John, you’ve written some of my favourite books about brand language. In The invisible grail you say that a lot of businesses are beaten down by their brands imagery when their real strengths lie in their brands verbal identity. What do you mean by verbal identity?

Afraid I have to go back into a little bit of history. I worked at Newell and Sorrell for many years, running a design team – it was a lovely company that cared desperately for design. Then it was acquired by Interbrand, that cared less for design and often described what it did in management jargon. I got increasingly frustrated that what people meant by identity or brand was often just a visual mark – a logo or symbol, perhaps backed up by typefaces, colours and images. All very important but how do brands communicate if they don’t use words? Creative words too, not management-speak, words that connect brands and audiences.

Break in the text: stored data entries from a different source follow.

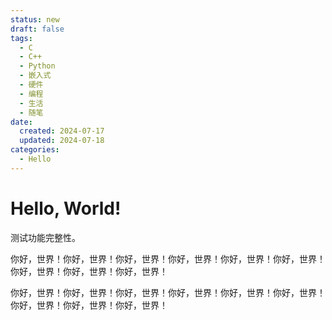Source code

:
 ```yaml
---
status: new
draft: false
tags: 
  - C
  - C++
  - Python
  - 嵌入式
  - 硬件
  - 编程
  - 生活
  - 随笔
date: 
  created: 2024-07-17
  updated: 2024-07-18
categories:
  - Hello
---
```


# Hello, World!

  测试功能完整性。

<!-- more -->

你好，世界！你好，世界！你好，世界！你好，世界！你好，世界！你好，世界！你好，世界！你好，世界！你好，世界！

你好，世界！你好，世界！你好，世界！你好，世界！你好，世界！你好，世界！你好，世界！你好，世界！你好，世界！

So I was determined to change this. I invented my own bit of jargon – forgive me, but it suited where I was – and positioned ‘verbal identity’ alongside ‘visual identity’. It stuck, became my job title. What I meant was the use of language to give a true feeling about what your brand is and stands for – name, tone of voice, stories, verbal communications of different kinds.

And then I wrote books that explained this in ways that were unlike the standard management books, or even those ‘how to be a copywriter’ books. The books had to tell stories too.

In one of your books you write that words need emotion because it makes storytelling more interesting. Can’t be easy trying to persuade corporate types to bring emotion into their writing?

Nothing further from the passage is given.